Stored data →
BEGIN
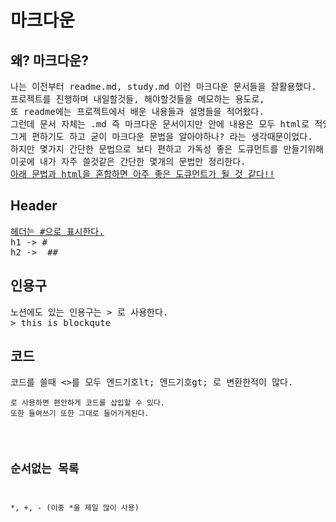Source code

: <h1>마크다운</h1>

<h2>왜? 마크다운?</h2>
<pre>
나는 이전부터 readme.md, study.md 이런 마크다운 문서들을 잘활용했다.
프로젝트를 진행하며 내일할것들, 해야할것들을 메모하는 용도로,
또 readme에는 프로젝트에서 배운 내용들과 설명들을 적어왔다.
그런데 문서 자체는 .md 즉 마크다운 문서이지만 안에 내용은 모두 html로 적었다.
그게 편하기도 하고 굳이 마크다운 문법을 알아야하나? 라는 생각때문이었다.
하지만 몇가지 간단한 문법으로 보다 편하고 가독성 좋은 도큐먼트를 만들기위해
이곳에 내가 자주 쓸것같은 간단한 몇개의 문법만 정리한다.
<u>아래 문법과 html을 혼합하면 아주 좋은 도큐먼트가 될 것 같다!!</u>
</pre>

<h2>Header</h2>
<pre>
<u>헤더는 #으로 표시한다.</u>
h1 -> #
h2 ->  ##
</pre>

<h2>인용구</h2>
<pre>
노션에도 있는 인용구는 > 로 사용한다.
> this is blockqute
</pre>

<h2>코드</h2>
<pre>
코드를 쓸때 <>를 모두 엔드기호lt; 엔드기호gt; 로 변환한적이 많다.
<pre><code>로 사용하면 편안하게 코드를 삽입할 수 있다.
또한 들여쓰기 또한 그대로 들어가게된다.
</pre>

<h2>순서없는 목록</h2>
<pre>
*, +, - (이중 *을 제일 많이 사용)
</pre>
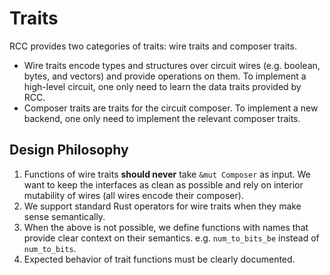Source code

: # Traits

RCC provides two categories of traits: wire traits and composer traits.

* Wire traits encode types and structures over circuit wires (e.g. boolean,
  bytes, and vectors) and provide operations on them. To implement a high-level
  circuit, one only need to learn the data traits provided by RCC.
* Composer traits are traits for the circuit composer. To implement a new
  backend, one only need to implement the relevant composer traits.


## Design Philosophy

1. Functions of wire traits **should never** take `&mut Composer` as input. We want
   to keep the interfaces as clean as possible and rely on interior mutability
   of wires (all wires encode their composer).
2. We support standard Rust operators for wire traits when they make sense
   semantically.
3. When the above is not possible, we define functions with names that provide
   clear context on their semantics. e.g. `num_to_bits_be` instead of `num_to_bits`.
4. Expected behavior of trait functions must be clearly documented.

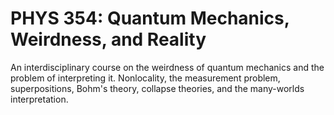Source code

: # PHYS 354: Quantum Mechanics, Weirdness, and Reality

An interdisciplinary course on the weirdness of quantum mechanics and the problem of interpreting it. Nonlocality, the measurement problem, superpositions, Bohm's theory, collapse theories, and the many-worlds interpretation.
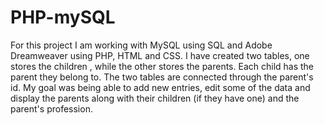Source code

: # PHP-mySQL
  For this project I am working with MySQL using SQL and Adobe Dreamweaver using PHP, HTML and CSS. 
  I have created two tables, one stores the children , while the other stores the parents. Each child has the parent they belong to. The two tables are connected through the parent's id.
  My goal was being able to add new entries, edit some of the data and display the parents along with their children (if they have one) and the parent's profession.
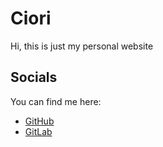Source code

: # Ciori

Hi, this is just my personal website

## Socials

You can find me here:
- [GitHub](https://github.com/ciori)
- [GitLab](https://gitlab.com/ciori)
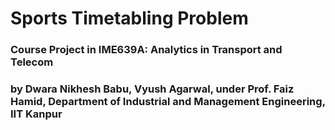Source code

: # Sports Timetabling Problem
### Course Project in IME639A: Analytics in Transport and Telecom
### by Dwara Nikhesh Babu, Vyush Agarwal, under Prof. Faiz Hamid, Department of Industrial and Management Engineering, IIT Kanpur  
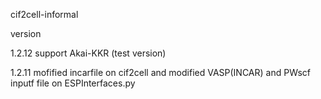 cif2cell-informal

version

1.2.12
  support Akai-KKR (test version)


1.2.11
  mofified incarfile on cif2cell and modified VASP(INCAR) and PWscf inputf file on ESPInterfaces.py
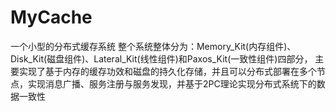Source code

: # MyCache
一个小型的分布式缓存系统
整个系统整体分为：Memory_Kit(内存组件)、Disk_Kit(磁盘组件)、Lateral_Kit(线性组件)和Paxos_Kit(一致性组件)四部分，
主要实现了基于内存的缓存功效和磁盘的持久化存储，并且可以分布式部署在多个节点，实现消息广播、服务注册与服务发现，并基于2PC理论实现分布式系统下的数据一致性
END
TASK PROMPT → Among the entries above, the lines between the ones containing "Wire traits encode" and "3. When the", inclusive, are to be transcribed exactly. No other line is to be given.

SOLUTION FOR THIS EXERCISE →
* Wire traits encode types and structures over circuit wires (e.g. boolean,
  bytes, and vectors) and provide operations on them. To implement a high-level
  circuit, one only need to learn the data traits provided by RCC.
* Composer traits are traits for the circuit composer. To implement a new
  backend, one only need to implement the relevant composer traits.


## Design Philosophy

1. Functions of wire traits **should never** take `&mut Composer` as input. We want
   to keep the interfaces as clean as possible and rely on interior mutability
   of wires (all wires encode their composer).
2. We support standard Rust operators for wire traits when they make sense
   semantically.
3. When the above is not possible, we define functions with names that provide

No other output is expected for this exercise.